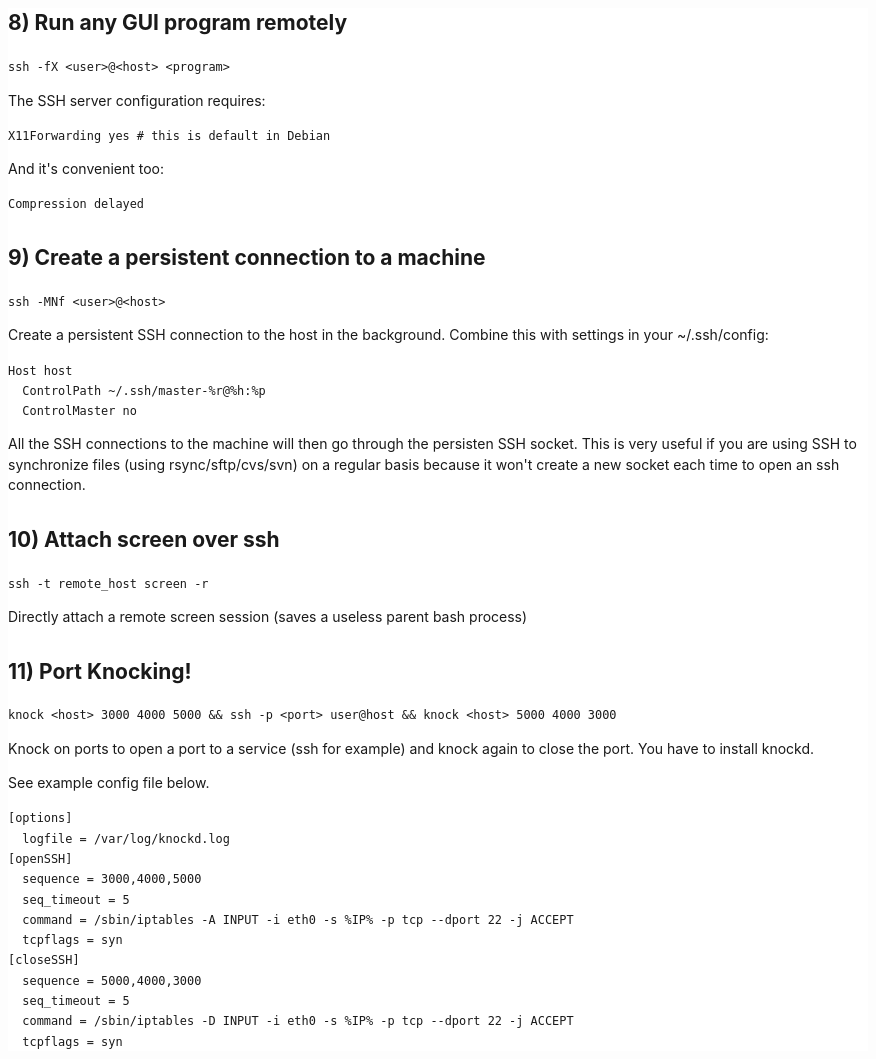 
## 8) Run any GUI program remotely


    ssh -fX <user>@<host> <program>
    
The SSH server configuration requires:

    X11Forwarding yes # this is default in Debian

And it's convenient too:

    Compression delayed

## 9) Create a persistent connection to a machine

    ssh -MNf <user>@<host>

Create a persistent SSH connection to the host in the background. Combine this
with settings in your ~/.ssh/config:

    Host host
      ControlPath ~/.ssh/master-%r@%h:%p
      ControlMaster no

All the SSH connections to the machine will then go through the persisten SSH
socket. This is very useful if you are using SSH to synchronize files (using
rsync/sftp/cvs/svn) on a regular basis because it won't create a new socket
each time to open an ssh connection.

## 10) Attach screen over ssh

    ssh -t remote_host screen -r

Directly attach a remote screen session (saves a useless parent bash process)

## 11) Port Knocking!

    knock <host> 3000 4000 5000 && ssh -p <port> user@host && knock <host> 5000 4000 3000

Knock on ports to open a port to a service (ssh for example) and knock again to close the port. You have to install knockd.

See example config file below.

    [options]
      logfile = /var/log/knockd.log
    [openSSH]
      sequence = 3000,4000,5000
      seq_timeout = 5
      command = /sbin/iptables -A INPUT -i eth0 -s %IP% -p tcp --dport 22 -j ACCEPT
      tcpflags = syn
    [closeSSH]
      sequence = 5000,4000,3000
      seq_timeout = 5
      command = /sbin/iptables -D INPUT -i eth0 -s %IP% -p tcp --dport 22 -j ACCEPT
      tcpflags = syn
== == ==
▸ WHAT TO PRODUCE:
Each line from the first line of the listing above through the line containing "## 11) Port Knocking!" is to be written out exactly, and the pictures are to be left out.

▸ ANSWER TO THIS EXERCISE:
## 8) Run any GUI program remotely


    ssh -fX <user>@<host> <program>
    
The SSH server configuration requires:

    X11Forwarding yes # this is default in Debian

And it's convenient too:

    Compression delayed

## 9) Create a persistent connection to a machine

    ssh -MNf <user>@<host>

Create a persistent SSH connection to the host in the background. Combine this
with settings in your ~/.ssh/config:

    Host host
      ControlPath ~/.ssh/master-%r@%h:%p
      ControlMaster no

All the SSH connections to the machine will then go through the persisten SSH
socket. This is very useful if you are using SSH to synchronize files (using
rsync/sftp/cvs/svn) on a regular basis because it won't create a new socket
each time to open an ssh connection.

## 10) Attach screen over ssh

    ssh -t remote_host screen -r

Directly attach a remote screen session (saves a useless parent bash process)

## 11) Port Knocking!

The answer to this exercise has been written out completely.